We are only interested in configurations of Rubik's cube where it has the shape of a cube (so, we consider rotations of its layers by an angle of $90^\circ$ as atomic transformations, and no incomplete rotations are allowed). Also, we consider configurations that can be obtained from one another by solid rotations of the cube as a whole (without any relative movements of its parts) as identical.

The cube has $6$ faces, each one of them is a $3\times3$ grid of squares — $9$ squares per face, and $54$ squares in total. Each square is of a solid color. Orientation of every single square is irrelevant (in fact, this rule has significance only for central squares).
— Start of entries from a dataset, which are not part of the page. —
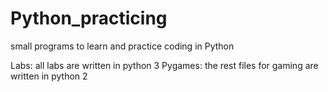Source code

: # Python_practicing
small programs to learn and practice coding in Python

Labs: all labs are written in python 3
Pygames: the rest files for gaming are written in python 2
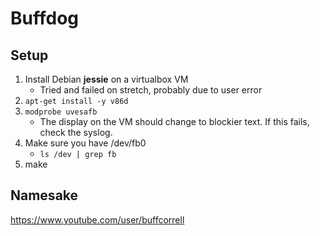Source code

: # Buffdog

## Setup

1. Install Debian **jessie** on a virtualbox VM
    * Tried and failed on stretch, probably due to user error
2. `apt-get install -y v86d`
3. `modprobe uvesafb`
    * The display on the VM should change to blockier text.  If this fails, check the syslog.
4. Make sure you have /dev/fb0
    * `ls /dev | grep fb`
5. make

## Namesake

https://www.youtube.com/user/buffcorrell
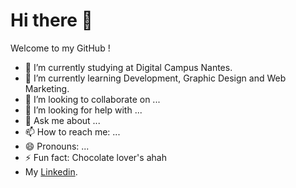 # Hi there 👋

Welcome to my GitHub !

- 🔭 I’m currently studying at Digital Campus Nantes.
- 🌱 I’m currently learning Development, Graphic Design and Web Marketing.
- 👯 I’m looking to collaborate on ...
- 🤔 I’m looking for help with ...
- 💬 Ask me about ...
- 📫 How to reach me: ...
- 😄 Pronouns: ...
- ⚡ Fun fact: Chocolate lover's ahah
- My [Linkedin](https://www.linkedin.com/in/m%C3%A9lanie-guillon-72aa391b8).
There are $6$ different colors, and there are $9$ squares of each color. There is a single selected state where each face consists of all squares of the same color — this state is called the solved state. A state that can be reached from the solved state by a sequence of valid rotations of layers is called a valid state (the solved state, of course, is a valid state too).

As a side note, if we allowed disassembling the cube into its parts and reassemling them, then we would get the number of possible states $12$ times larger than the set of valid states (this larger set would be a disjoint union of $12$ equivalence classes under valid rotations, each of the classes called an orbit). We are only interested in valid states in the following.

Usually, it is assumed that colors of all squares on the cube are visible. Let's consider a possibility that some squares may be obscured (e.g. completely covered by an opaque colorless sticker), so that their colors are not visible.

In general, obscuring some squares can result in some states becoming visually indistinguishable. As trivial examples, obscuring all $54$ squares makes all states indistinguishable, but obscuring only $1$ square (no matter which one) does not make any states indistinguishable.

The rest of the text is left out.